Your instructions:
Your task is to repeat the data exactly, every line of it.

Saved entries:
- - -
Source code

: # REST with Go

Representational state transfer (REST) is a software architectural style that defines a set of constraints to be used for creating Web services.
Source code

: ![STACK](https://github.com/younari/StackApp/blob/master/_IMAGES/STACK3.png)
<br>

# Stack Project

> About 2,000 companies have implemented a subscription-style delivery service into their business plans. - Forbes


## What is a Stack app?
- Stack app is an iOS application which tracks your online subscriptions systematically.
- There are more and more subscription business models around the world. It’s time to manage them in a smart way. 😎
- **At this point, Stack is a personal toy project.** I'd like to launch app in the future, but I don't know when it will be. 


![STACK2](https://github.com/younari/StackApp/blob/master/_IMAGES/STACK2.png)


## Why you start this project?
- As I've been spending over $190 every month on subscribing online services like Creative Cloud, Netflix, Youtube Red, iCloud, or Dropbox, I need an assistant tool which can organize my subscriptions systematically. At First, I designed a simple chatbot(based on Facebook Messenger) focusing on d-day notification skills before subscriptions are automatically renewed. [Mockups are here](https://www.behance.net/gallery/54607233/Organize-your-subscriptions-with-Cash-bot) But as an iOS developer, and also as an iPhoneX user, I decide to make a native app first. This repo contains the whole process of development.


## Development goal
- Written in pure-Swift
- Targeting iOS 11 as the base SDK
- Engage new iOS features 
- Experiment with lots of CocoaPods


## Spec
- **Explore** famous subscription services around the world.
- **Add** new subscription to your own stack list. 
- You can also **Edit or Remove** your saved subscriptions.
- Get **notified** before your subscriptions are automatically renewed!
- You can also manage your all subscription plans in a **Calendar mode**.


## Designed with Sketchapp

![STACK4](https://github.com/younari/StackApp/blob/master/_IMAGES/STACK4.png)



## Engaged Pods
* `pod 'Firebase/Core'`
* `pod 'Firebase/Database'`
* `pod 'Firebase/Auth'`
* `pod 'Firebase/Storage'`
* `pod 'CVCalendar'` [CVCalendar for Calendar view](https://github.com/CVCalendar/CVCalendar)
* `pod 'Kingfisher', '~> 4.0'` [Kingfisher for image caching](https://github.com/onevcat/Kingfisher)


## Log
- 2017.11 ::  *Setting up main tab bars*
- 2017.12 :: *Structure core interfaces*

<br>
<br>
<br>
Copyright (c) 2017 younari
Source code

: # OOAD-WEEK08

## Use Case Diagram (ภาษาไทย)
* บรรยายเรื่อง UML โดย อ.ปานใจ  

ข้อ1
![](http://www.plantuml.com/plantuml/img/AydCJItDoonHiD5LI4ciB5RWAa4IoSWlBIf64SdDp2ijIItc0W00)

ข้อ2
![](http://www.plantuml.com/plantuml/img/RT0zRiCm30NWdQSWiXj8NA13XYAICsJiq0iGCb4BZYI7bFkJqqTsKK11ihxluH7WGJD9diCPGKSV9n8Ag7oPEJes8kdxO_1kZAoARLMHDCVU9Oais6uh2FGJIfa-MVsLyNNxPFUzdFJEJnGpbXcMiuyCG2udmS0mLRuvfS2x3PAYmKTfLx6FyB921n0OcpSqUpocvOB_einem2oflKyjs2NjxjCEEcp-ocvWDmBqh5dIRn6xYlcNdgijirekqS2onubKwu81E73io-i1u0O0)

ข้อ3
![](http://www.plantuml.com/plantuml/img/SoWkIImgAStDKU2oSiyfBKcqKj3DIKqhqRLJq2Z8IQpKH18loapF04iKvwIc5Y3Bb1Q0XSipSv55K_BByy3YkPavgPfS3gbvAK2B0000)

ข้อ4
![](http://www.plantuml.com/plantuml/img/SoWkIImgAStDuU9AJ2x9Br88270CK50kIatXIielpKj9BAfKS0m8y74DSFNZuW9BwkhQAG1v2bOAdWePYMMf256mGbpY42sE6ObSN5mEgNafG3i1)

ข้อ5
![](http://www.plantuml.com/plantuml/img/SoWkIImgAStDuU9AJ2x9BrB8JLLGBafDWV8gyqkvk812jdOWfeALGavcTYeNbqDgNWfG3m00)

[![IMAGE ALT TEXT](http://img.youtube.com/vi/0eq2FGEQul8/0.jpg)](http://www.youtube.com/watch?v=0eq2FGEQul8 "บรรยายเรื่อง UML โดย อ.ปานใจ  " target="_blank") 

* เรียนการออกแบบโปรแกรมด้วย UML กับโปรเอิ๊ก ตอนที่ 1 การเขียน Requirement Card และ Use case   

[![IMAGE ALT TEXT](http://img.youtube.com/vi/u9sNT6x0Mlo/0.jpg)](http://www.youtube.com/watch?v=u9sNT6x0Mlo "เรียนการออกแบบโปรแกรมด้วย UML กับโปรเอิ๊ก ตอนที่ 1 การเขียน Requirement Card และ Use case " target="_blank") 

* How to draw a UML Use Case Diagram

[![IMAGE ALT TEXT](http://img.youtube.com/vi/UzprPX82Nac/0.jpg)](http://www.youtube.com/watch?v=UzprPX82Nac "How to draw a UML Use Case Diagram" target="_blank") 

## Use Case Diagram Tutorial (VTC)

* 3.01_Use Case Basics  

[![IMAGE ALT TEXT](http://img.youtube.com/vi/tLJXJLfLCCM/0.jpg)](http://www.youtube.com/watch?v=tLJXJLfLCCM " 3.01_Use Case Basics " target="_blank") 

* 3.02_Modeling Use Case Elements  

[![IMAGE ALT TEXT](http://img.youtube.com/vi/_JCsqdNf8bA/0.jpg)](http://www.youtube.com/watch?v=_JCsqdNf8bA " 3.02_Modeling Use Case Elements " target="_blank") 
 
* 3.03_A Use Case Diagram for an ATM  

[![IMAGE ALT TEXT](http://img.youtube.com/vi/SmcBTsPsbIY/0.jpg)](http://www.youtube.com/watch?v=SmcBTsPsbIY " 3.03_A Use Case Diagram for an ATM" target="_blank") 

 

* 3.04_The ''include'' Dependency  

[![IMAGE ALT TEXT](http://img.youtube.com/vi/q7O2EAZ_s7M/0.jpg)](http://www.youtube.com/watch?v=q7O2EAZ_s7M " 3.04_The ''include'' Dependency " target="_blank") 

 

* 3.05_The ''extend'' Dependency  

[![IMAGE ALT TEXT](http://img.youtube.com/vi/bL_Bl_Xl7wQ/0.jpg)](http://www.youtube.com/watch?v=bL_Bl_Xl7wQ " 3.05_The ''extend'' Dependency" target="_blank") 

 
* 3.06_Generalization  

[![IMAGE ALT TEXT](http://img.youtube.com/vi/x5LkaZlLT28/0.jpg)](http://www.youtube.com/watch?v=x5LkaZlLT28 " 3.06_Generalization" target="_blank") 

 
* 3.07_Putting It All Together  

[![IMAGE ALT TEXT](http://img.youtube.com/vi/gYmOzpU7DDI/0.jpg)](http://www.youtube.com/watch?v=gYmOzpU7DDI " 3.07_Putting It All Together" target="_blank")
- - -
Exercise answer:
Source code

: # REST with Go

Representational state transfer (REST) is a software architectural style that defines a set of constraints to be used for creating Web services.
Source code

: ![STACK](https://github.com/younari/StackApp/blob/master/_IMAGES/STACK3.png)
<br>

# Stack Project

> About 2,000 companies have implemented a subscription-style delivery service into their business plans. - Forbes


## What is a Stack app?
- Stack app is an iOS application which tracks your online subscriptions systematically.
- There are more and more subscription business models around the world. It’s time to manage them in a smart way. 😎
- **At this point, Stack is a personal toy project.** I'd like to launch app in the future, but I don't know when it will be. 


![STACK2](https://github.com/younari/StackApp/blob/master/_IMAGES/STACK2.png)


## Why you start this project?
- As I've been spending over $190 every month on subscribing online services like Creative Cloud, Netflix, Youtube Red, iCloud, or Dropbox, I need an assistant tool which can organize my subscriptions systematically. At First, I designed a simple chatbot(based on Facebook Messenger) focusing on d-day notification skills before subscriptions are automatically renewed. [Mockups are here](https://www.behance.net/gallery/54607233/Organize-your-subscriptions-with-Cash-bot) But as an iOS developer, and also as an iPhoneX user, I decide to make a native app first. This repo contains the whole process of development.


## Development goal
- Written in pure-Swift
- Targeting iOS 11 as the base SDK
- Engage new iOS features 
- Experiment with lots of CocoaPods


## Spec
- **Explore** famous subscription services around the world.
- **Add** new subscription to your own stack list. 
- You can also **Edit or Remove** your saved subscriptions.
- Get **notified** before your subscriptions are automatically renewed!
- You can also manage your all subscription plans in a **Calendar mode**.


## Designed with Sketchapp

![STACK4](https://github.com/younari/StackApp/blob/master/_IMAGES/STACK4.png)



## Engaged Pods
* `pod 'Firebase/Core'`
* `pod 'Firebase/Database'`
* `pod 'Firebase/Auth'`
* `pod 'Firebase/Storage'`
* `pod 'CVCalendar'` [CVCalendar for Calendar view](https://github.com/CVCalendar/CVCalendar)
* `pod 'Kingfisher', '~> 4.0'` [Kingfisher for image caching](https://github.com/onevcat/Kingfisher)


## Log
- 2017.11 ::  *Setting up main tab bars*
- 2017.12 :: *Structure core interfaces*

<br>
<br>
<br>
Copyright (c) 2017 younari
Source code

: # OOAD-WEEK08

## Use Case Diagram (ภาษาไทย)
* บรรยายเรื่อง UML โดย อ.ปานใจ  

ข้อ1
![](http://www.plantuml.com/plantuml/img/AydCJItDoonHiD5LI4ciB5RWAa4IoSWlBIf64SdDp2ijIItc0W00)

ข้อ2
![](http://www.plantuml.com/plantuml/img/RT0zRiCm30NWdQSWiXj8NA13XYAICsJiq0iGCb4BZYI7bFkJqqTsKK11ihxluH7WGJD9diCPGKSV9n8Ag7oPEJes8kdxO_1kZAoARLMHDCVU9Oais6uh2FGJIfa-MVsLyNNxPFUzdFJEJnGpbXcMiuyCG2udmS0mLRuvfS2x3PAYmKTfLx6FyB921n0OcpSqUpocvOB_einem2oflKyjs2NjxjCEEcp-ocvWDmBqh5dIRn6xYlcNdgijirekqS2onubKwu81E73io-i1u0O0)

ข้อ3
![](http://www.plantuml.com/plantuml/img/SoWkIImgAStDKU2oSiyfBKcqKj3DIKqhqRLJq2Z8IQpKH18loapF04iKvwIc5Y3Bb1Q0XSipSv55K_BByy3YkPavgPfS3gbvAK2B0000)

ข้อ4
![](http://www.plantuml.com/plantuml/img/SoWkIImgAStDuU9AJ2x9Br88270CK50kIatXIielpKj9BAfKS0m8y74DSFNZuW9BwkhQAG1v2bOAdWePYMMf256mGbpY42sE6ObSN5mEgNafG3i1)

ข้อ5
![](http://www.plantuml.com/plantuml/img/SoWkIImgAStDuU9AJ2x9BrB8JLLGBafDWV8gyqkvk812jdOWfeALGavcTYeNbqDgNWfG3m00)

[![IMAGE ALT TEXT](http://img.youtube.com/vi/0eq2FGEQul8/0.jpg)](http://www.youtube.com/watch?v=0eq2FGEQul8 "บรรยายเรื่อง UML โดย อ.ปานใจ  " target="_blank") 

* เรียนการออกแบบโปรแกรมด้วย UML กับโปรเอิ๊ก ตอนที่ 1 การเขียน Requirement Card และ Use case   

[![IMAGE ALT TEXT](http://img.youtube.com/vi/u9sNT6x0Mlo/0.jpg)](http://www.youtube.com/watch?v=u9sNT6x0Mlo "เรียนการออกแบบโปรแกรมด้วย UML กับโปรเอิ๊ก ตอนที่ 1 การเขียน Requirement Card และ Use case " target="_blank") 

* How to draw a UML Use Case Diagram

[![IMAGE ALT TEXT](http://img.youtube.com/vi/UzprPX82Nac/0.jpg)](http://www.youtube.com/watch?v=UzprPX82Nac "How to draw a UML Use Case Diagram" target="_blank") 

## Use Case Diagram Tutorial (VTC)

* 3.01_Use Case Basics  

[![IMAGE ALT TEXT](http://img.youtube.com/vi/tLJXJLfLCCM/0.jpg)](http://www.youtube.com/watch?v=tLJXJLfLCCM " 3.01_Use Case Basics " target="_blank") 

* 3.02_Modeling Use Case Elements  

[![IMAGE ALT TEXT](http://img.youtube.com/vi/_JCsqdNf8bA/0.jpg)](http://www.youtube.com/watch?v=_JCsqdNf8bA " 3.02_Modeling Use Case Elements " target="_blank") 
 
* 3.03_A Use Case Diagram for an ATM  

[![IMAGE ALT TEXT](http://img.youtube.com/vi/SmcBTsPsbIY/0.jpg)](http://www.youtube.com/watch?v=SmcBTsPsbIY " 3.03_A Use Case Diagram for an ATM" target="_blank") 

 

* 3.04_The ''include'' Dependency  

[![IMAGE ALT TEXT](http://img.youtube.com/vi/q7O2EAZ_s7M/0.jpg)](http://www.youtube.com/watch?v=q7O2EAZ_s7M " 3.04_The ''include'' Dependency " target="_blank") 

 

* 3.05_The ''extend'' Dependency  

[![IMAGE ALT TEXT](http://img.youtube.com/vi/bL_Bl_Xl7wQ/0.jpg)](http://www.youtube.com/watch?v=bL_Bl_Xl7wQ " 3.05_The ''extend'' Dependency" target="_blank") 

 
* 3.06_Generalization  

[![IMAGE ALT TEXT](http://img.youtube.com/vi/x5LkaZlLT28/0.jpg)](http://www.youtube.com/watch?v=x5LkaZlLT28 " 3.06_Generalization" target="_blank") 

 
* 3.07_Putting It All Together  

[![IMAGE ALT TEXT](http://img.youtube.com/vi/gYmOzpU7DDI/0.jpg)](http://www.youtube.com/watch?v=gYmOzpU7DDI " 3.07_Putting It All Together" target="_blank")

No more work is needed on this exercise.